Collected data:
* * *

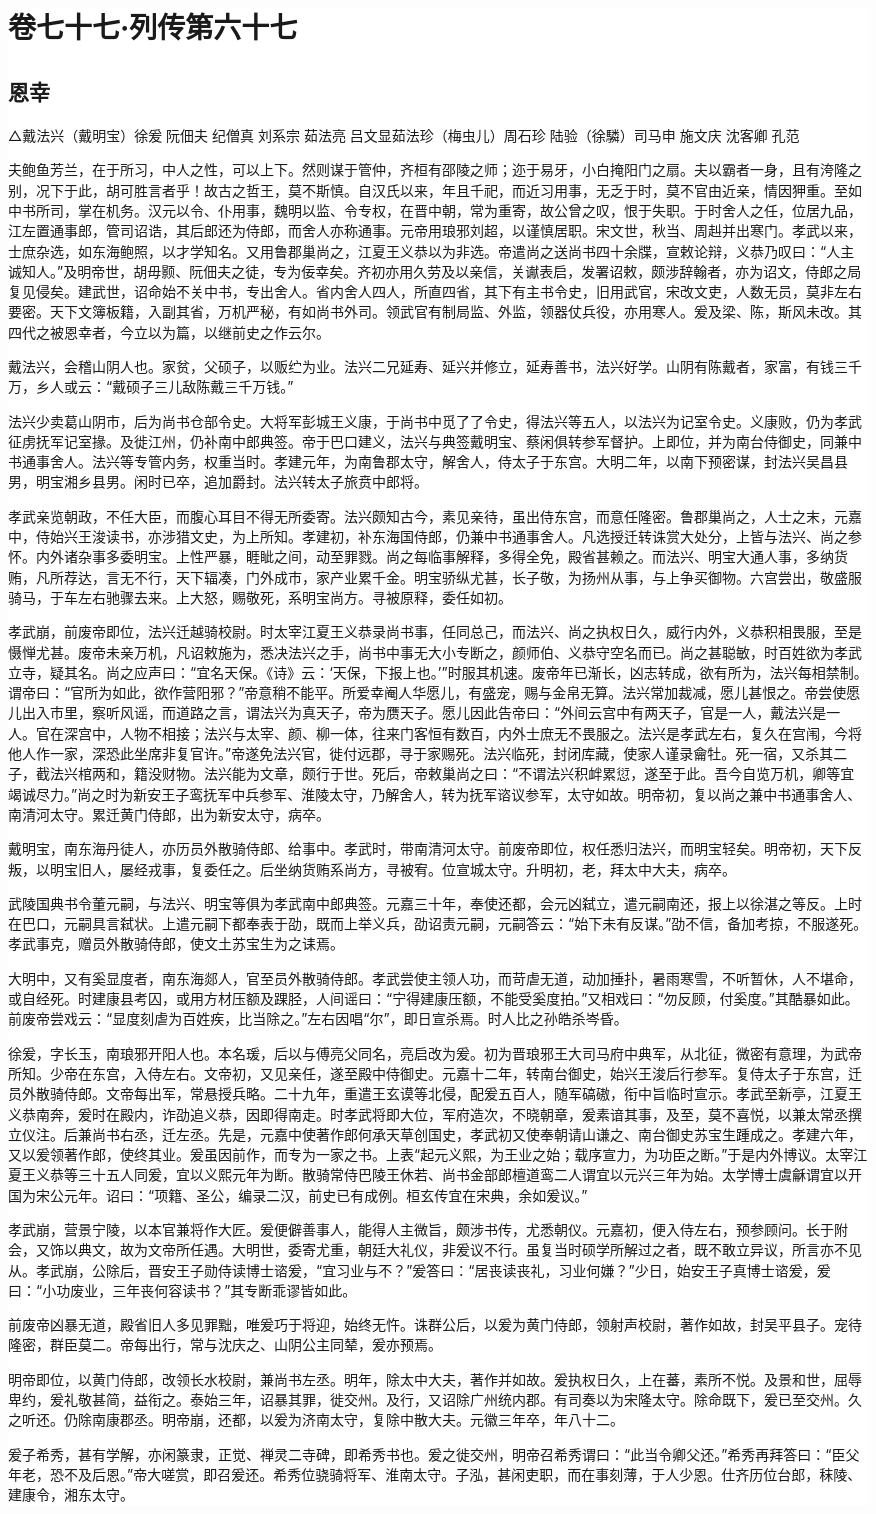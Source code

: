 # 卷七十七·列传第六十七

## 恩幸

△戴法兴（戴明宝）徐爰 阮佃夫 纪僧真 刘系宗 茹法亮 吕文显茹法珍（梅虫儿）周石珍 陆验（徐驎）司马申 施文庆 沈客卿 孔范

夫鲍鱼芳兰，在于所习，中人之性，可以上下。然则谋于管仲，齐桓有邵陵之师；迩于易牙，小白掩阳门之扇。夫以霸者一身，且有洿隆之别，况下于此，胡可胜言者乎！故古之哲王，莫不斯慎。自汉氏以来，年且千祀，而近习用事，无乏于时，莫不官由近亲，情因狎重。至如中书所司，掌在机务。汉元以令、仆用事，魏明以监、令专权，在晋中朝，常为重寄，故公曾之叹，恨于失职。于时舍人之任，位居九品，江左置通事郎，管司诏诰，其后郎还为侍郎，而舍人亦称通事。元帝用琅邪刘超，以谨慎居职。宋文世，秋当、周赳并出寒门。孝武以来，士庶杂选，如东海鲍照，以才学知名。又用鲁郡巢尚之，江夏王义恭以为非选。帝遣尚之送尚书四十余牒，宣敕论辩，义恭乃叹曰：“人主诚知人。”及明帝世，胡毋颢、阮佃夫之徒，专为佞幸矣。齐初亦用久劳及以亲信，关谳表启，发署诏敕，颇涉辞翰者，亦为诏文，侍郎之局复见侵矣。建武世，诏命始不关中书，专出舍人。省内舍人四人，所直四省，其下有主书令史，旧用武官，宋改文吏，人数无员，莫非左右要密。天下文簿板籍，入副其省，万机严秘，有如尚书外司。领武官有制局监、外监，领器仗兵役，亦用寒人。爰及梁、陈，斯风未改。其四代之被恩幸者，今立以为篇，以继前史之作云尔。

戴法兴，会稽山阴人也。家贫，父硕子，以贩纻为业。法兴二兄延寿、延兴并修立，延寿善书，法兴好学。山阴有陈戴者，家富，有钱三千万，乡人或云：“戴硕子三儿敌陈戴三千万钱。”

法兴少卖葛山阴市，后为尚书仓部令史。大将军彭城王义康，于尚书中觅了了令史，得法兴等五人，以法兴为记室令史。义康败，仍为孝武征虏抚军记室掾。及徙江州，仍补南中郎典签。帝于巴口建义，法兴与典签戴明宝、蔡闲俱转参军督护。上即位，并为南台侍御史，同兼中书通事舍人。法兴等专管内务，权重当时。孝建元年，为南鲁郡太守，解舍人，侍太子于东宫。大明二年，以南下预密谋，封法兴吴昌县男，明宝湘乡县男。闲时已卒，追加爵封。法兴转太子旅贲中郎将。

孝武亲览朝政，不任大臣，而腹心耳目不得无所委寄。法兴颇知古今，素见亲待，虽出侍东宫，而意任隆密。鲁郡巢尚之，人士之末，元嘉中，侍始兴王浚读书，亦涉猎文史，为上所知。孝建初，补东海国侍郎，仍兼中书通事舍人。凡选授迁转诛赏大处分，上皆与法兴、尚之参怀。内外诸杂事多委明宝。上性严暴，睚眦之间，动至罪戮。尚之每临事解释，多得全免，殿省甚赖之。而法兴、明宝大通人事，多纳货贿，凡所荐达，言无不行，天下辐凑，门外成市，家产业累千金。明宝骄纵尤甚，长子敬，为扬州从事，与上争买御物。六宫尝出，敬盛服骑马，于车左右驰骤去来。上大怒，赐敬死，系明宝尚方。寻被原释，委任如初。

孝武崩，前废帝即位，法兴迁越骑校尉。时太宰江夏王义恭录尚书事，任同总己，而法兴、尚之执权日久，威行内外，义恭积相畏服，至是慑惮尤甚。废帝未亲万机，凡诏敕施为，悉决法兴之手，尚书中事无大小专断之，颜师伯、义恭守空名而已。尚之甚聪敏，时百姓欲为孝武立寺，疑其名。尚之应声曰：“宜名天保。《诗》云：‘天保，下报上也。’”时服其机速。废帝年已渐长，凶志转成，欲有所为，法兴每相禁制。谓帝曰：“官所为如此，欲作营阳邪？”帝意稍不能平。所爱幸阉人华愿儿，有盛宠，赐与金帛无算。法兴常加裁减，愿儿甚恨之。帝尝使愿儿出入市里，察听风谣，而道路之言，谓法兴为真天子，帝为赝天子。愿儿因此告帝曰：“外间云宫中有两天子，官是一人，戴法兴是一人。官在深宫中，人物不相接；法兴与太宰、颜、柳一体，往来门客恒有数百，内外士庶无不畏服之。法兴是孝武左右，复久在宫闱，今将他人作一家，深恐此坐席非复官许。”帝遂免法兴官，徙付远郡，寻于家赐死。法兴临死，封闭库藏，使家人谨录龠牡。死一宿，又杀其二子，截法兴棺两和，籍没财物。法兴能为文章，颇行于世。死后，帝敕巢尚之曰：“不谓法兴积衅累愆，遂至于此。吾今自览万机，卿等宜竭诚尽力。”尚之时为新安王子鸾抚军中兵参军、淮陵太守，乃解舍人，转为抚军谘议参军，太守如故。明帝初，复以尚之兼中书通事舍人、南清河太守。累迁黄门侍郎，出为新安太守，病卒。

戴明宝，南东海丹徒人，亦历员外散骑侍郎、给事中。孝武时，带南清河太守。前废帝即位，权任悉归法兴，而明宝轻矣。明帝初，天下反叛，以明宝旧人，屡经戎事，复委任之。后坐纳货贿系尚方，寻被宥。位宣城太守。升明初，老，拜太中大夫，病卒。

武陵国典书令董元嗣，与法兴、明宝等俱为孝武南中郎典签。元嘉三十年，奉使还都，会元凶弑立，遣元嗣南还，报上以徐湛之等反。上时在巴口，元嗣具言弑状。上遣元嗣下都奉表于劭，既而上举义兵，劭诏责元嗣，元嗣答云：“始下未有反谋。”劭不信，备加考掠，不服遂死。孝武事克，赠员外散骑侍郎，使文土苏宝生为之诔焉。

大明中，又有奚显度者，南东海郯人，官至员外散骑侍郎。孝武尝使主领人功，而苛虐无道，动加捶扑，暑雨寒雪，不听暂休，人不堪命，或自经死。时建康县考囚，或用方材压额及踝胫，人间谣曰：“宁得建康压额，不能受奚度拍。”又相戏曰：“勿反顾，付奚度。”其酷暴如此。前废帝尝戏云：“显度刻虐为百姓疾，比当除之。”左右因唱“尔”，即日宣杀焉。时人比之孙皓杀岑昏。

徐爰，字长玉，南琅邪开阳人也。本名瑗，后以与傅亮父同名，亮启改为爰。初为晋琅邪王大司马府中典军，从北征，微密有意理，为武帝所知。少帝在东宫，入侍左右。文帝初，又见亲任，遂至殿中侍御史。元嘉十二年，转南台御史，始兴王浚后行参军。复侍太子于东宫，迁员外散骑侍郎。文帝每出军，常悬授兵略。二十九年，重遣王玄谟等北侵，配爰五百人，随军碻磝，衔中旨临时宣示。孝武至新亭，江夏王义恭南奔，爰时在殿内，诈劭追义恭，因即得南走。时孝武将即大位，军府造次，不晓朝章，爰素谙其事，及至，莫不喜悦，以兼太常丞撰立仪注。后兼尚书右丞，迁左丞。先是，元嘉中使著作郎何承天草创国史，孝武初又使奉朝请山谦之、南台御史苏宝生踵成之。孝建六年，又以爰领著作郎，使终其业。爰虽因前作，而专为一家之书。上表“起元义熙，为王业之始；载序宣力，为功臣之断。”于是内外博议。太宰江夏王义恭等三十五人同爰，宜以义熙元年为断。散骑常侍巴陵王休若、尚书金部郎檀道鸾二人谓宜以元兴三年为始。太学博士虞龢谓宜以开国为宋公元年。诏曰：“项籍、圣公，编录二汉，前史已有成例。桓玄传宜在宋典，余如爰议。”

孝武崩，营景宁陵，以本官兼将作大匠。爰便僻善事人，能得人主微旨，颇涉书传，尤悉朝仪。元嘉初，便入侍左右，预参顾问。长于附会，又饰以典文，故为文帝所任遇。大明世，委寄尤重，朝廷大礼仪，非爰议不行。虽复当时硕学所解过之者，既不敢立异议，所言亦不见从。孝武崩，公除后，晋安王子勋侍读博士谘爰，“宜习业与不？”爰答曰：“居丧读丧礼，习业何嫌？”少日，始安王子真博士谘爰，爰曰：“小功废业，三年丧何容读书？”其专断乖谬皆如此。

前废帝凶暴无道，殿省旧人多见罪黜，唯爰巧于将迎，始终无忤。诛群公后，以爰为黄门侍郎，领射声校尉，著作如故，封吴平县子。宠待隆密，群臣莫二。帝每出行，常与沈庆之、山阴公主同辇，爰亦预焉。

明帝即位，以黄门侍郎，改领长水校尉，兼尚书左丞。明年，除太中大夫，著作并如故。爰执权日久，上在蕃，素所不悦。及景和世，屈辱卑约，爰礼敬甚简，益衔之。泰始三年，诏暴其罪，徙交州。及行，又诏除广州统内郡。有司奏以为宋隆太守。除命既下，爰已至交州。久之听还。仍除南康郡丞。明帝崩，还都，以爰为济南太守，复除中散大夫。元徽三年卒，年八十二。

爰子希秀，甚有学解，亦闲篆隶，正觉、禅灵二寺碑，即希秀书也。爰之徙交州，明帝召希秀谓曰：“此当令卿父还。”希秀再拜答曰：“臣父年老，恐不及后恩。”帝大嗟赏，即召爰还。希秀位骁骑将军、淮南太守。子泓，甚闲吏职，而在事刻薄，于人少恩。仕齐历位台郎，秣陵、建康令，湘东太守。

* * *

== DIRECTIONS ==
Count up the lines in the records where the string "前废帝即位" appears. Your reply is that number alone.

== SOLUTION FOR THIS TASK ==
2